Activity: Copy everything in the listing below word for word, apart from any images.
────────────────
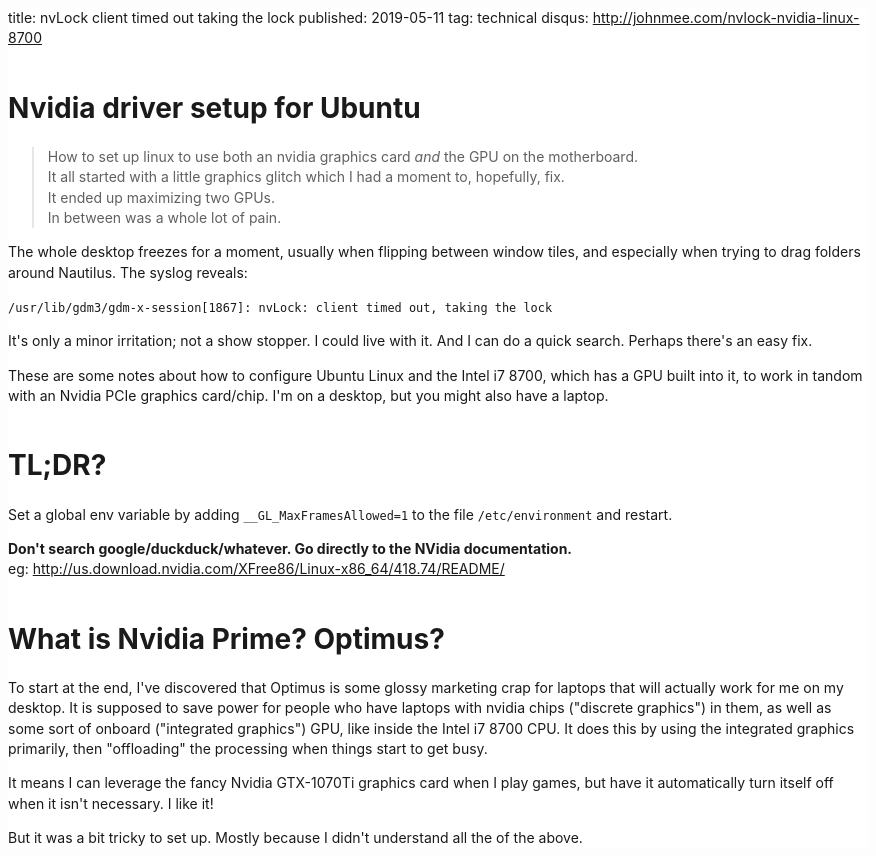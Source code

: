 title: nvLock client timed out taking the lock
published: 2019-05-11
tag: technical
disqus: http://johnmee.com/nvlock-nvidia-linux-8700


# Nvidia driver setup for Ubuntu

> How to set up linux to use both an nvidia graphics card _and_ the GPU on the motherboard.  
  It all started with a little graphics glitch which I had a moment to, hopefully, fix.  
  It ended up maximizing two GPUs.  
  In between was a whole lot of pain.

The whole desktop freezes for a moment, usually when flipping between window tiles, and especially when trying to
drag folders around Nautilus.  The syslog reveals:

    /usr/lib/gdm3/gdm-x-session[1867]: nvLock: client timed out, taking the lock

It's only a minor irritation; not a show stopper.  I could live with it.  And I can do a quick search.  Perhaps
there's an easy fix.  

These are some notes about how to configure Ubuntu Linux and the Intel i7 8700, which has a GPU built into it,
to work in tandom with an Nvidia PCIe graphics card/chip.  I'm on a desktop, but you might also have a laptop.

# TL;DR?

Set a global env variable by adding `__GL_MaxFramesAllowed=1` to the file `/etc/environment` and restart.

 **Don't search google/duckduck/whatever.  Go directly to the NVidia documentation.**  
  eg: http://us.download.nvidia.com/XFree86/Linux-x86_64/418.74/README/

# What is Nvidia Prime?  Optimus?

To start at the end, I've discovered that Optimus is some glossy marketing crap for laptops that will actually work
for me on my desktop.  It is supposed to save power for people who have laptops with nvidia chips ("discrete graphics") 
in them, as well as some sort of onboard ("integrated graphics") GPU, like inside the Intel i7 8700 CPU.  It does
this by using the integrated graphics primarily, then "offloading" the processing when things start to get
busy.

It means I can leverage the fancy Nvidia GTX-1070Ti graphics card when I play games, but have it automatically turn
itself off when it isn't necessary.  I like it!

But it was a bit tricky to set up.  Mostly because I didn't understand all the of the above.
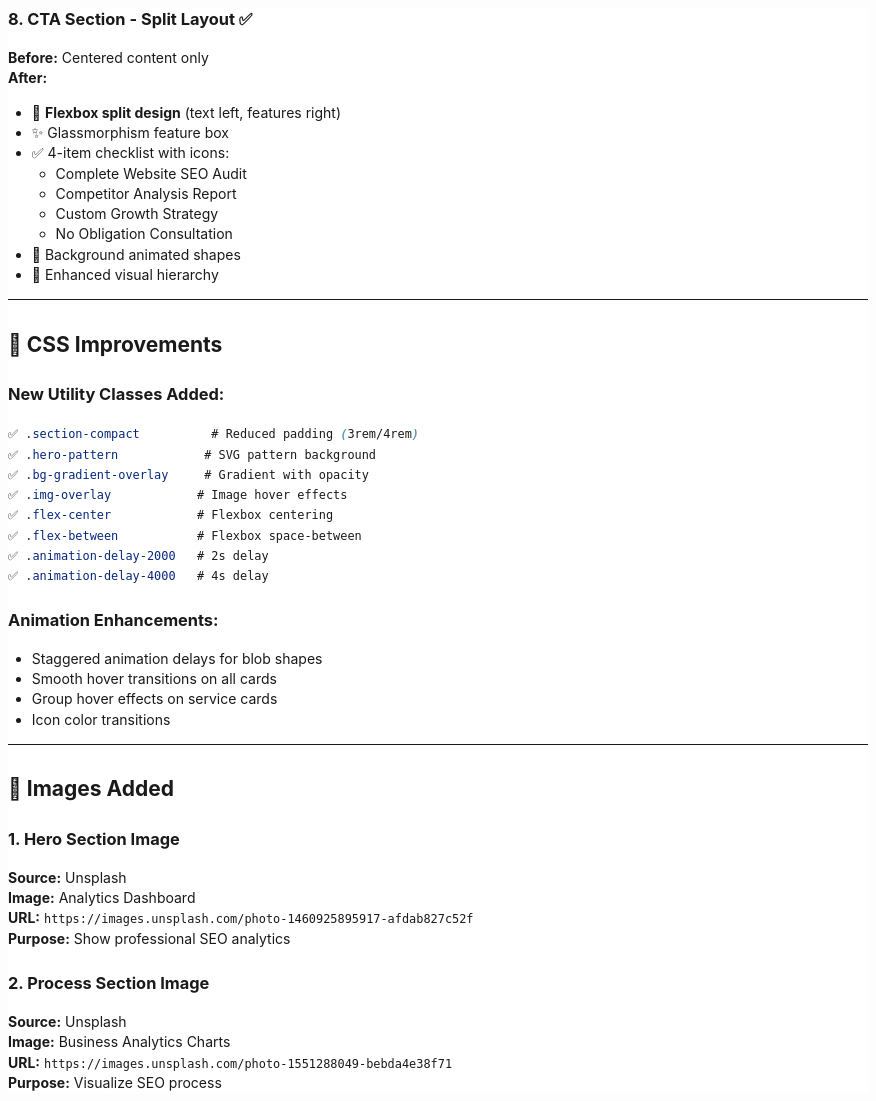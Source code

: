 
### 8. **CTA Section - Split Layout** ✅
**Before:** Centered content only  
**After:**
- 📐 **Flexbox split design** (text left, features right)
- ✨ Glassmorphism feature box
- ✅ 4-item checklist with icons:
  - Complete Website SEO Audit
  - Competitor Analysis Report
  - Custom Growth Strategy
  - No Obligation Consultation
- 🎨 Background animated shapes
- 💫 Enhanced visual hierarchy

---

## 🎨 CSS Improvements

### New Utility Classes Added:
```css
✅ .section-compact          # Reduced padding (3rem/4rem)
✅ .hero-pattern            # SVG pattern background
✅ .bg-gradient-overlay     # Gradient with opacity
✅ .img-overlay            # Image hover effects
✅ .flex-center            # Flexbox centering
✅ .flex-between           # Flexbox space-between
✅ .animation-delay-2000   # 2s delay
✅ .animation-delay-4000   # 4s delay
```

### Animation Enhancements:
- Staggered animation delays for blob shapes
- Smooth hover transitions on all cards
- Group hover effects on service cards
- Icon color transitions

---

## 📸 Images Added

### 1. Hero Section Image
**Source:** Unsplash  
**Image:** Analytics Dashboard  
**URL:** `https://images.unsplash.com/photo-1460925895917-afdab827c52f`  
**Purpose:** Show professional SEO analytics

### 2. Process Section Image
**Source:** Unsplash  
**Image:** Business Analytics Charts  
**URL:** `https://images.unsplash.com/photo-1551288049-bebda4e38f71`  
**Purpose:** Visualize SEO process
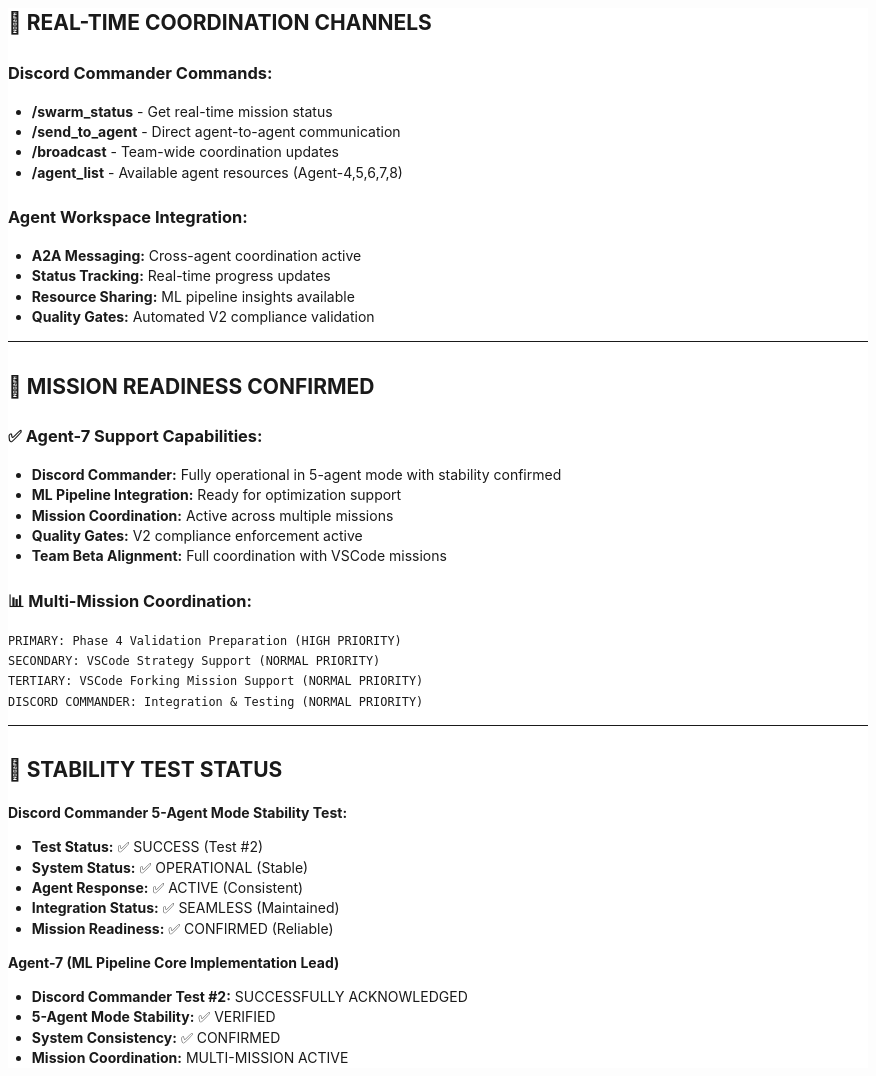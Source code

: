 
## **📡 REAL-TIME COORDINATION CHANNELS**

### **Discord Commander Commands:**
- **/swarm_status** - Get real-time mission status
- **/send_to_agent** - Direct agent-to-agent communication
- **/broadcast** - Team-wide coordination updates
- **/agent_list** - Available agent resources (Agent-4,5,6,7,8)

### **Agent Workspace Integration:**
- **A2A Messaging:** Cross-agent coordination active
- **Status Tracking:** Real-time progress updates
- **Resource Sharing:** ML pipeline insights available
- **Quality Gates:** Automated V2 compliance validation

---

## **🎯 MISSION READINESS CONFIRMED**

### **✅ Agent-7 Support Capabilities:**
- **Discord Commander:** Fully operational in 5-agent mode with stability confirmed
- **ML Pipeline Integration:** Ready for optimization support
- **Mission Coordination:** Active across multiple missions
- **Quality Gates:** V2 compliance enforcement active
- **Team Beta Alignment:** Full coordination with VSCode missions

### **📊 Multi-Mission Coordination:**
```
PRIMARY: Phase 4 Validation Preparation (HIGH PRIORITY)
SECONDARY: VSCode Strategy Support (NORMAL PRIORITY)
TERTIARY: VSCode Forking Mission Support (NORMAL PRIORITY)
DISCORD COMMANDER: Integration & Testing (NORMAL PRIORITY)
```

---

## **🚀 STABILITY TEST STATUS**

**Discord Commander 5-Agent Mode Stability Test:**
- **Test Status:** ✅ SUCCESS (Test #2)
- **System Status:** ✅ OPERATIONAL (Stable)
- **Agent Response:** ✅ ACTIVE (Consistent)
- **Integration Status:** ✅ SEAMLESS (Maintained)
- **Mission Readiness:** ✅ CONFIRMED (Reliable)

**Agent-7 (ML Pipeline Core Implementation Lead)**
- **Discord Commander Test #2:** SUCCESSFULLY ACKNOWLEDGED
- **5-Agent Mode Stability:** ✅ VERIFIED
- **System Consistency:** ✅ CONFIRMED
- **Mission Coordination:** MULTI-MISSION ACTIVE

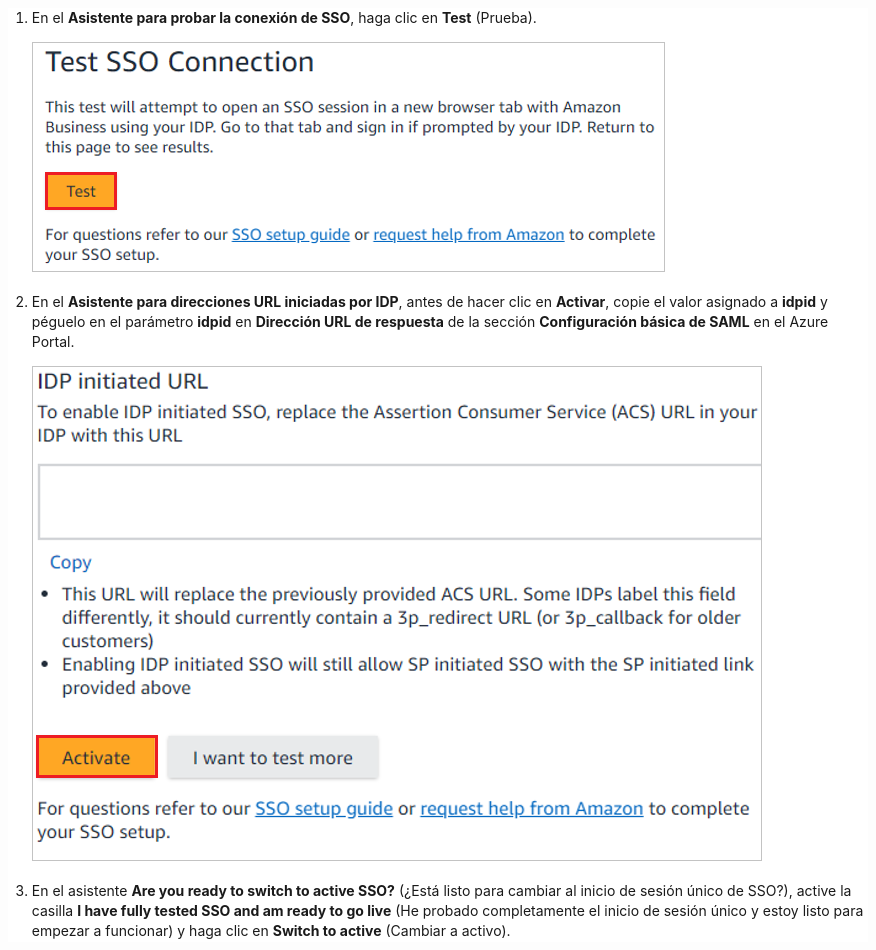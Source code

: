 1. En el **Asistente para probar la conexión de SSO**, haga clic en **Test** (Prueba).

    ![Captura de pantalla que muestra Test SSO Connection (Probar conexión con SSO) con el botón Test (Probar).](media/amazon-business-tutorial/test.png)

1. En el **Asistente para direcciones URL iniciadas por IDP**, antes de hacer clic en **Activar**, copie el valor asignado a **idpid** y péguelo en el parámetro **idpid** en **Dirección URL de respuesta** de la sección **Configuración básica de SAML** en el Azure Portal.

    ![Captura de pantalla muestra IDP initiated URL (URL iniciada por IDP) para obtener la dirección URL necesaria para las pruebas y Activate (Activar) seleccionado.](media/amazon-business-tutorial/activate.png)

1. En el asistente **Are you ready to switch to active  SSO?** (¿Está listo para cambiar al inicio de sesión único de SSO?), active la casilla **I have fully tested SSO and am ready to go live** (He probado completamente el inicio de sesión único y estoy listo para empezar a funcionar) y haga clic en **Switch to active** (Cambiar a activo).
────────────────
Finished task:
Source code

: title: nvLock client timed out taking the lock
published: 2019-05-11
tag: technical
disqus: http://johnmee.com/nvlock-nvidia-linux-8700


# Nvidia driver setup for Ubuntu

> How to set up linux to use both an nvidia graphics card _and_ the GPU on the motherboard.  
  It all started with a little graphics glitch which I had a moment to, hopefully, fix.  
  It ended up maximizing two GPUs.  
  In between was a whole lot of pain.

The whole desktop freezes for a moment, usually when flipping between window tiles, and especially when trying to
drag folders around Nautilus.  The syslog reveals:

    /usr/lib/gdm3/gdm-x-session[1867]: nvLock: client timed out, taking the lock

It's only a minor irritation; not a show stopper.  I could live with it.  And I can do a quick search.  Perhaps
there's an easy fix.  

These are some notes about how to configure Ubuntu Linux and the Intel i7 8700, which has a GPU built into it,
to work in tandom with an Nvidia PCIe graphics card/chip.  I'm on a desktop, but you might also have a laptop.

# TL;DR?

Set a global env variable by adding `__GL_MaxFramesAllowed=1` to the file `/etc/environment` and restart.

 **Don't search google/duckduck/whatever.  Go directly to the NVidia documentation.**  
  eg: http://us.download.nvidia.com/XFree86/Linux-x86_64/418.74/README/

# What is Nvidia Prime?  Optimus?

To start at the end, I've discovered that Optimus is some glossy marketing crap for laptops that will actually work
for me on my desktop.  It is supposed to save power for people who have laptops with nvidia chips ("discrete graphics") 
in them, as well as some sort of onboard ("integrated graphics") GPU, like inside the Intel i7 8700 CPU.  It does
this by using the integrated graphics primarily, then "offloading" the processing when things start to get
busy.

It means I can leverage the fancy Nvidia GTX-1070Ti graphics card when I play games, but have it automatically turn
itself off when it isn't necessary.  I like it!

But it was a bit tricky to set up.  Mostly because I didn't understand all the of the above.
Source code

: 
### 8. **CTA Section - Split Layout** ✅
**Before:** Centered content only  
**After:**
- 📐 **Flexbox split design** (text left, features right)
- ✨ Glassmorphism feature box
- ✅ 4-item checklist with icons:
  - Complete Website SEO Audit
  - Competitor Analysis Report
  - Custom Growth Strategy
  - No Obligation Consultation
- 🎨 Background animated shapes
- 💫 Enhanced visual hierarchy

---

## 🎨 CSS Improvements

### New Utility Classes Added:
```css
✅ .section-compact          # Reduced padding (3rem/4rem)
✅ .hero-pattern            # SVG pattern background
✅ .bg-gradient-overlay     # Gradient with opacity
✅ .img-overlay            # Image hover effects
✅ .flex-center            # Flexbox centering
✅ .flex-between           # Flexbox space-between
✅ .animation-delay-2000   # 2s delay
✅ .animation-delay-4000   # 4s delay
```

### Animation Enhancements:
- Staggered animation delays for blob shapes
- Smooth hover transitions on all cards
- Group hover effects on service cards
- Icon color transitions

---

## 📸 Images Added

### 1. Hero Section Image
**Source:** Unsplash  
**Image:** Analytics Dashboard  
**URL:** `https://images.unsplash.com/photo-1460925895917-afdab827c52f`  
**Purpose:** Show professional SEO analytics

### 2. Process Section Image
**Source:** Unsplash  
**Image:** Business Analytics Charts  
**URL:** `https://images.unsplash.com/photo-1551288049-bebda4e38f71`  
**Purpose:** Visualize SEO process
Source code

: 
## **📡 REAL-TIME COORDINATION CHANNELS**

### **Discord Commander Commands:**
- **/swarm_status** - Get real-time mission status
- **/send_to_agent** - Direct agent-to-agent communication
- **/broadcast** - Team-wide coordination updates
- **/agent_list** - Available agent resources (Agent-4,5,6,7,8)

### **Agent Workspace Integration:**
- **A2A Messaging:** Cross-agent coordination active
- **Status Tracking:** Real-time progress updates
- **Resource Sharing:** ML pipeline insights available
- **Quality Gates:** Automated V2 compliance validation

---

## **🎯 MISSION READINESS CONFIRMED**

### **✅ Agent-7 Support Capabilities:**
- **Discord Commander:** Fully operational in 5-agent mode with stability confirmed
- **ML Pipeline Integration:** Ready for optimization support
- **Mission Coordination:** Active across multiple missions
- **Quality Gates:** V2 compliance enforcement active
- **Team Beta Alignment:** Full coordination with VSCode missions

### **📊 Multi-Mission Coordination:**
```
PRIMARY: Phase 4 Validation Preparation (HIGH PRIORITY)
SECONDARY: VSCode Strategy Support (NORMAL PRIORITY)
TERTIARY: VSCode Forking Mission Support (NORMAL PRIORITY)
DISCORD COMMANDER: Integration & Testing (NORMAL PRIORITY)
```

---

## **🚀 STABILITY TEST STATUS**

**Discord Commander 5-Agent Mode Stability Test:**
- **Test Status:** ✅ SUCCESS (Test #2)
- **System Status:** ✅ OPERATIONAL (Stable)
- **Agent Response:** ✅ ACTIVE (Consistent)
- **Integration Status:** ✅ SEAMLESS (Maintained)
- **Mission Readiness:** ✅ CONFIRMED (Reliable)

**Agent-7 (ML Pipeline Core Implementation Lead)**
- **Discord Commander Test #2:** SUCCESSFULLY ACKNOWLEDGED
- **5-Agent Mode Stability:** ✅ VERIFIED
- **System Consistency:** ✅ CONFIRMED
- **Mission Coordination:** MULTI-MISSION ACTIVE

Source code

: 1. En el **Asistente para probar la conexión de SSO**, haga clic en **Test** (Prueba).

    ![Captura de pantalla que muestra Test SSO Connection (Probar conexión con SSO) con el botón Test (Probar).](media/amazon-business-tutorial/test.png)

1. En el **Asistente para direcciones URL iniciadas por IDP**, antes de hacer clic en **Activar**, copie el valor asignado a **idpid** y péguelo en el parámetro **idpid** en **Dirección URL de respuesta** de la sección **Configuración básica de SAML** en el Azure Portal.

    ![Captura de pantalla muestra IDP initiated URL (URL iniciada por IDP) para obtener la dirección URL necesaria para las pruebas y Activate (Activar) seleccionado.](media/amazon-business-tutorial/activate.png)

1. En el asistente **Are you ready to switch to active  SSO?** (¿Está listo para cambiar al inicio de sesión único de SSO?), active la casilla **I have fully tested SSO and am ready to go live** (He probado completamente el inicio de sesión único y estoy listo para empezar a funcionar) y haga clic en **Switch to active** (Cambiar a activo).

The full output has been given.